Rather than being thrilled that after a decade of profound losses, the Democratic party is now about to matter again, rather than being excited about all the new voices, candidates, and voters that are inspired by this progressive, party-of-many approach, rather than lending another pair of hands to the struggle, you use those hands to attack your Democratic brethren. You say you know “how vicious Republicans can be,” and warn against the evil Mr. Rove, but then you do Rove’s work for him. Saying, “I've lived almost my entire life in red states—not Berkeley, not Burlington,” is as good as dismissing the Democrats as the Party of lefty nut jobs (or worse, Birkenstock-wearing, New York Times-reading, latte-drinking. . . Jews). You know that, Mr. Begala.
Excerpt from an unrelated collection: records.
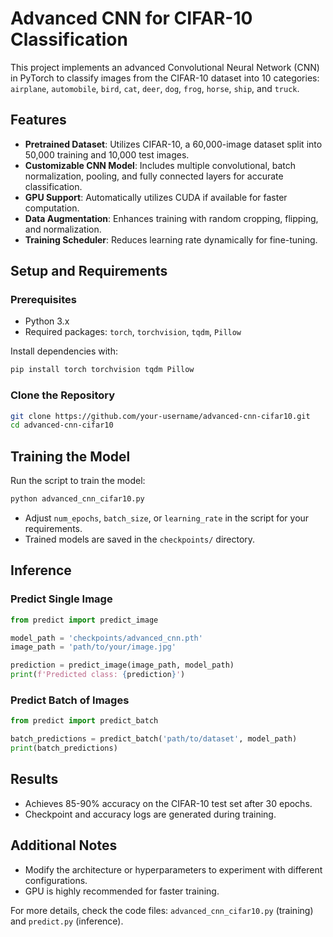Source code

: # Advanced CNN for CIFAR-10 Classification

This project implements an advanced Convolutional Neural Network (CNN) in PyTorch to classify images from the CIFAR-10 dataset into 10 categories: `airplane`, `automobile`, `bird`, `cat`, `deer`, `dog`, `frog`, `horse`, `ship`, and `truck`.

## Features
- **Pretrained Dataset**: Utilizes CIFAR-10, a 60,000-image dataset split into 50,000 training and 10,000 test images.
- **Customizable CNN Model**: Includes multiple convolutional, batch normalization, pooling, and fully connected layers for accurate classification.
- **GPU Support**: Automatically utilizes CUDA if available for faster computation.
- **Data Augmentation**: Enhances training with random cropping, flipping, and normalization.
- **Training Scheduler**: Reduces learning rate dynamically for fine-tuning.

## Setup and Requirements
### Prerequisites
- Python 3.x
- Required packages: `torch`, `torchvision`, `tqdm`, `Pillow`

Install dependencies with:
```bash
pip install torch torchvision tqdm Pillow
```

### Clone the Repository
```bash
git clone https://github.com/your-username/advanced-cnn-cifar10.git
cd advanced-cnn-cifar10
```

## Training the Model
Run the script to train the model:
```bash
python advanced_cnn_cifar10.py
```
- Adjust `num_epochs`, `batch_size`, or `learning_rate` in the script for your requirements.
- Trained models are saved in the `checkpoints/` directory.

## Inference
### Predict Single Image
```python
from predict import predict_image

model_path = 'checkpoints/advanced_cnn.pth'
image_path = 'path/to/your/image.jpg'

prediction = predict_image(image_path, model_path)
print(f'Predicted class: {prediction}')
```

### Predict Batch of Images
```python
from predict import predict_batch

batch_predictions = predict_batch('path/to/dataset', model_path)
print(batch_predictions)
```

## Results
- Achieves 85-90% accuracy on the CIFAR-10 test set after 30 epochs.
- Checkpoint and accuracy logs are generated during training.

## Additional Notes
- Modify the architecture or hyperparameters to experiment with different configurations.
- GPU is highly recommended for faster training.

For more details, check the code files: `advanced_cnn_cifar10.py` (training) and `predict.py` (inference).
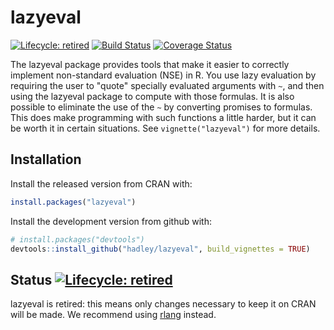 # lazyeval

[![Lifecycle: retired](https://img.shields.io/badge/lifecycle-retired-orange.svg)](https://www.tidyverse.org/lifecycle/#retired)
[![Build Status](https://travis-ci.org/hadley/lazyeval.png?branch=master)](https://travis-ci.org/hadley/lazyeval)
[![Coverage Status](http://codecov.io/github/hadley/lazyeval/coverage.svg?branch=master)](http://codecov.io/github/hadley/lazyeval?branch=master)

The lazyeval package provides tools that make it easier to correctly implement non-standard evaluation (NSE) in R. You use lazy evaluation by requiring the user to "quote" specially evaluated arguments with `~`, and then using the lazyeval package to compute with those formulas. It is also possible to eliminate the use of the `~` by converting promises to formulas. This does make programming with such functions a little harder, but it can be worth it in certain situations. See `vignette("lazyeval")` for more details.

## Installation

Install the released version from CRAN with:

```R
install.packages("lazyeval")
```

Install the development version from github with:

```R
# install.packages("devtools")
devtools::install_github("hadley/lazyeval", build_vignettes = TRUE)
```
## Status [![Lifecycle: retired](https://img.shields.io/badge/lifecycle-retired-orange.svg)](https://www.tidyverse.org/lifecycle/#retired)

lazyeval is retired: this means only changes necessary to keep it on CRAN will be made. We recommend using [rlang](https://rlang.r-lib.org/) instead.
It is possible to look too often to history for lessons or metaphors, but the past contains more than a few examples of ambitious men riding the passionate wave of a popular movement, and then purging the movement of that passion to consolidate power. Trust me, Paul, you don’t want to be part of that historical allusion.

The Democrats haven’t won anything yet, Mr. Begala, is it really that smart to start knocking your pals in Berkeley and Burlington? I mean, what good is bringing a gun to a fight if you’ve already knifed all of your own soldiers?